> **Problem statement**
What is needed is a faithful copy of all the entries, with no pictures in it.

Items from a dataset
-*-*-

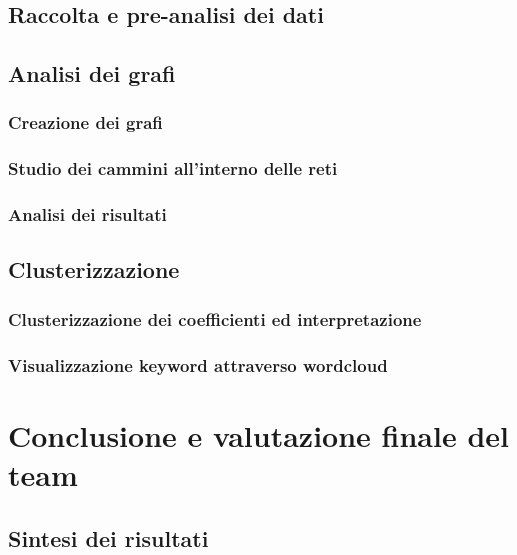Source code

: \documentclass[12pt]{article}
\begin{document}
	\subsection{Raccolta e pre-analisi dei dati}
	\subsection{Analisi dei grafi}
	\subsubsection{Creazione dei grafi}
	\subsubsection{Studio dei cammini all'interno delle reti}
	\subsubsection{Analisi dei risultati}
	\subsection{Clusterizzazione}
	\subsubsection{Clusterizzazione dei coefficienti ed interpretazione}
	\subsubsection{Visualizzazione keyword attraverso wordcloud}
	\section{Conclusione e valutazione finale del team}
	\subsection{Sintesi dei risultati}
	
	
\end{document}
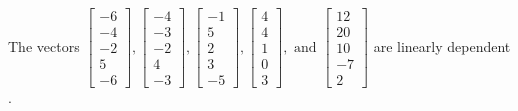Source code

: \begin{exercise}
\begin{exerciseStatement}
  \end{exerciseStatement}
  \begin{exerciseAnswer}
   The vectors \(\left[\begin{array}{r}
-6 \\
-4 \\
-2 \\
5 \\
-6
\end{array}\right] , \left[\begin{array}{r}
-4 \\
-3 \\
-2 \\
4 \\
-3
\end{array}\right] , \left[\begin{array}{r}
-1 \\
5 \\
2 \\
3 \\
-5
\end{array}\right] , \left[\begin{array}{r}
4 \\
4 \\
1 \\
0 \\
3
\end{array}\right] , \text{ and } \left[\begin{array}{r}
12 \\
20 \\
10 \\
-7 \\
2
\end{array}\right]\) are 
  	 linearly dependent  .
  


  \end{exerciseAnswer}
\end{exercise}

-*-*-

> **Written solution**
Source code

: \documentclass[12pt]{article}
\begin{document}
	\subsection{Raccolta e pre-analisi dei dati}
	\subsection{Analisi dei grafi}
	\subsubsection{Creazione dei grafi}
	\subsubsection{Studio dei cammini all'interno delle reti}
	\subsubsection{Analisi dei risultati}
	\subsection{Clusterizzazione}
	\subsubsection{Clusterizzazione dei coefficienti ed interpretazione}
	\subsubsection{Visualizzazione keyword attraverso wordcloud}
	\section{Conclusione e valutazione finale del team}
	\subsection{Sintesi dei risultati}
	
	
\end{document}
Source code

: \begin{exercise}
\begin{exerciseStatement}
  \end{exerciseStatement}
  \begin{exerciseAnswer}
   The vectors \(\left[\begin{array}{r}
-6 \\
-4 \\
-2 \\
5 \\
-6
\end{array}\right] , \left[\begin{array}{r}
-4 \\
-3 \\
-2 \\
4 \\
-3
\end{array}\right] , \left[\begin{array}{r}
-1 \\
5 \\
2 \\
3 \\
-5
\end{array}\right] , \left[\begin{array}{r}
4 \\
4 \\
1 \\
0 \\
3
\end{array}\right] , \text{ and } \left[\begin{array}{r}
12 \\
20 \\
10 \\
-7 \\
2
\end{array}\right]\) are 
  	 linearly dependent  .
  


  \end{exerciseAnswer}
\end{exercise}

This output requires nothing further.